Nancy Lou Montanez Johner is an American government official who served as under secretary of agriculture for food, nutrition, and consumer services from August 2006 to January 2009. She previously served as director of the Nebraska Department of Health & Human Services.

== Early life and education ==
Johner is a native of Scottsbluff, Nebraska. She received a Bachelor of Science degree in social work from the University of Nebraska at Kearney.

== Career ==
As director of the Nebraska Department of Health and Human Services, she managed over 5,000 employees, and was responsible for the administration of the Food Stamp Program. As director, she also managed Medicaid, child welfare, child support enforcement, and behavioral health, programs.

=== U.S. Department of Agriculture ===
During Johner's tenure, 26 million people made use of the Food Stamp Program, nearly 80 percent of food stamp benefits went to households with children, over 80 percent of all children who were eligible for benefits received them, and households with children received about $300 in food stamp benefits each month. Congress acted to curb childhood obesity by requiring all school districts participating in USDA school meal programs to establish "Wellness Policies". In June 2007, for Vermont Hunger Awareness Day, she toured the FoodBank Farm in Montpelier, Vermont and the Vermont FoodBank.

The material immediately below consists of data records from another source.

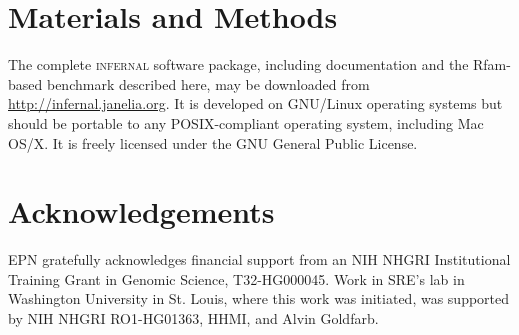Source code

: \documentclass[11pt]{article}
\newif\ifdraft
\begin{document}
\section{Materials and Methods}

The complete \textsc{infernal} software package, including
documentation and the Rfam-based benchmark described here, may be
downloaded from \url{http://infernal.janelia.org}. It is developed on
GNU/Linux operating systems but should be portable to any
POSIX-compliant operating system, including Mac OS/X. It is freely
licensed under the GNU General Public License.

\section{Acknowledgements}

EPN gratefully acknowledges financial support from an NIH NHGRI
Institutional Training Grant in Genomic Science, T32-HG000045. Work in
SRE's lab in Washington University in St. Louis, where this work was
initiated, was supported by NIH NHGRI RO1-HG01363, HHMI, and Alvin
Goldfarb.


\newpage
%


\ifdraft
 \relax
\else

\newpage


\newpage


\newpage


\newpage


\newpage


\newpage


\newpage


\newpage


\newpage


\newpage


\newpage

\fi
\end{document}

==== Proposals for the 2007 farm bill ====
At a congressional hearing about the 2007 farm bill, Johner proposed investing $100 million to establish a five-year competitive grants demonstration program targeted at developing and testing solutions to the rising rates of obesity. She suggested adding $500 million of mandatory funding over 10 years for the purchase of additional fruits and vegetables for use in the National School Lunch and Breakfast Programs.

She also proposed changing the name of the Food Stamps Program, noting that the agency now uses coupons, not stamps. She suggested that the name does not reflect the mission of reducing hunger and improving nutrition for those with low-income. She suggested removing the cap on dependent care deduction for the Food Stamp Program. The policy at the time was $200 per month for children under 2 and $175 for other dependent children. Another proposal was removing combat-related military pay as a cause for families to no longer be eligible for Food Stamps.